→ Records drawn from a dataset
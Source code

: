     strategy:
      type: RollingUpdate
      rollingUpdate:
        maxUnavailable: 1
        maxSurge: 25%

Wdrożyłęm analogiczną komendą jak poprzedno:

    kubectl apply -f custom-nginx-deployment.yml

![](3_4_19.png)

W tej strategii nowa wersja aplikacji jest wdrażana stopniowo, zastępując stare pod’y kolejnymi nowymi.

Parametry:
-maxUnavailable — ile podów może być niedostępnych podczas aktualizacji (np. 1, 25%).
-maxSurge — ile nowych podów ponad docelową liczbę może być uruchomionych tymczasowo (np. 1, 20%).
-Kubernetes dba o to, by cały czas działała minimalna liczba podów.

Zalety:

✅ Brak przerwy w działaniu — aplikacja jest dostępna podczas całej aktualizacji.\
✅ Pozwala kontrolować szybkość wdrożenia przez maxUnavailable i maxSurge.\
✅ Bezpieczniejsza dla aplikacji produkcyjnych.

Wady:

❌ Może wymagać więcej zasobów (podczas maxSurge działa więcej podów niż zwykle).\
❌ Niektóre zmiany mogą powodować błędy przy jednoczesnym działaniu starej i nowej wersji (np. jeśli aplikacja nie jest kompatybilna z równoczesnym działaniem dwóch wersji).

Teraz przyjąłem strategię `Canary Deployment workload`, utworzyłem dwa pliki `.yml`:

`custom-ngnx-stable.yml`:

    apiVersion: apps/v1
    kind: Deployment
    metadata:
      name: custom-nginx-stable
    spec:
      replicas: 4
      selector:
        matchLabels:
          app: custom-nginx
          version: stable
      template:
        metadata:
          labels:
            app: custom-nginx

→ WHAT TO WORK ON
The line above containing "-maxSurge — ile", the line containing "kind: Deployment", and every line between them are to be transcribed exactly; no other line is wanted.

→ OUTPUT FOR THIS EXERCISE
-maxSurge — ile nowych podów ponad docelową liczbę może być uruchomionych tymczasowo (np. 1, 20%).
-Kubernetes dba o to, by cały czas działała minimalna liczba podów.

Zalety:

✅ Brak przerwy w działaniu — aplikacja jest dostępna podczas całej aktualizacji.\
✅ Pozwala kontrolować szybkość wdrożenia przez maxUnavailable i maxSurge.\
✅ Bezpieczniejsza dla aplikacji produkcyjnych.

Wady:

❌ Może wymagać więcej zasobów (podczas maxSurge działa więcej podów niż zwykle).\
❌ Niektóre zmiany mogą powodować błędy przy jednoczesnym działaniu starej i nowej wersji (np. jeśli aplikacja nie jest kompatybilna z równoczesnym działaniem dwóch wersji).

Teraz przyjąłem strategię `Canary Deployment workload`, utworzyłem dwa pliki `.yml`:

`custom-ngnx-stable.yml`:

    apiVersion: apps/v1
    kind: Deployment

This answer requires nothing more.